Memory Alpha
Memory Alpha
Real world article
(written from a Production point of view)

Eric Bana (born 9 August 1968; age 55) is an award-winning actor who played Nero in Star Trek. He is known for starring in such films as Black Hawk Down, Hulk, Troy, and Munich.

Early life and comedy career[]

He was born Eric Banadinović in Melbourne, Australia, to a Croatian father and a German-born mother. His affinity for performing surfaced when he was six or seven years old, when he began to imitate members of his family. He even mimicked his teachers at school in order to get out of trouble.

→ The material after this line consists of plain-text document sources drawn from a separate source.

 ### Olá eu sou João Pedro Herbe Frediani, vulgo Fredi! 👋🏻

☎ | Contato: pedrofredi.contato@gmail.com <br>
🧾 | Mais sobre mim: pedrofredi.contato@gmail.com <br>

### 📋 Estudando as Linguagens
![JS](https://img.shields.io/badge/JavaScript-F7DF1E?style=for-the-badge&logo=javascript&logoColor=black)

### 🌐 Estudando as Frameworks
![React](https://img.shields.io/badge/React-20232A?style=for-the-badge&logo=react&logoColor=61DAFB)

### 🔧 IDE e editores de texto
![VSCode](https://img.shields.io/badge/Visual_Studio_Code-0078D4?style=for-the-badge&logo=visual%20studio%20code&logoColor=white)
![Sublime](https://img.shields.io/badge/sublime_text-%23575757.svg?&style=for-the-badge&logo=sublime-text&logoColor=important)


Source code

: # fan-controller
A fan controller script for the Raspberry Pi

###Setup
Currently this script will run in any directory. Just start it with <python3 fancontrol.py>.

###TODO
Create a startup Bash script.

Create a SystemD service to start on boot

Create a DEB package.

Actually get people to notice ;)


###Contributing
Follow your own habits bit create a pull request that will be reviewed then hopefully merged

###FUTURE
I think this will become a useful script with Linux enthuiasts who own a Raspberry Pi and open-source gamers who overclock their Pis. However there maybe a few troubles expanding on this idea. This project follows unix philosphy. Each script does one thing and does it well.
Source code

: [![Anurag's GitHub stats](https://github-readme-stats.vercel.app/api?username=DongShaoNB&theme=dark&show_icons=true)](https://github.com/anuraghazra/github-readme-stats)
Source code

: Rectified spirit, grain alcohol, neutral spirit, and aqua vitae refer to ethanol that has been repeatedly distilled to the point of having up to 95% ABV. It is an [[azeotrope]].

Bana decided he wanted to become an actor after watching the 1979 film Mad Max as a teenager, but it was not until 1991 when he began doing stand-up comedy that he started to seriously consider a career in performing.

After performing on the late night talk show Tonight Live, Bana was invited by the producers of the sketch comedy program Full Frontal to join their show as a writer and performer. One sketch Bana did on this show was a parody of Star Trek: The Next Generation, in which he portrayed Worf, with a crab in place of the character's signature ridges. [1]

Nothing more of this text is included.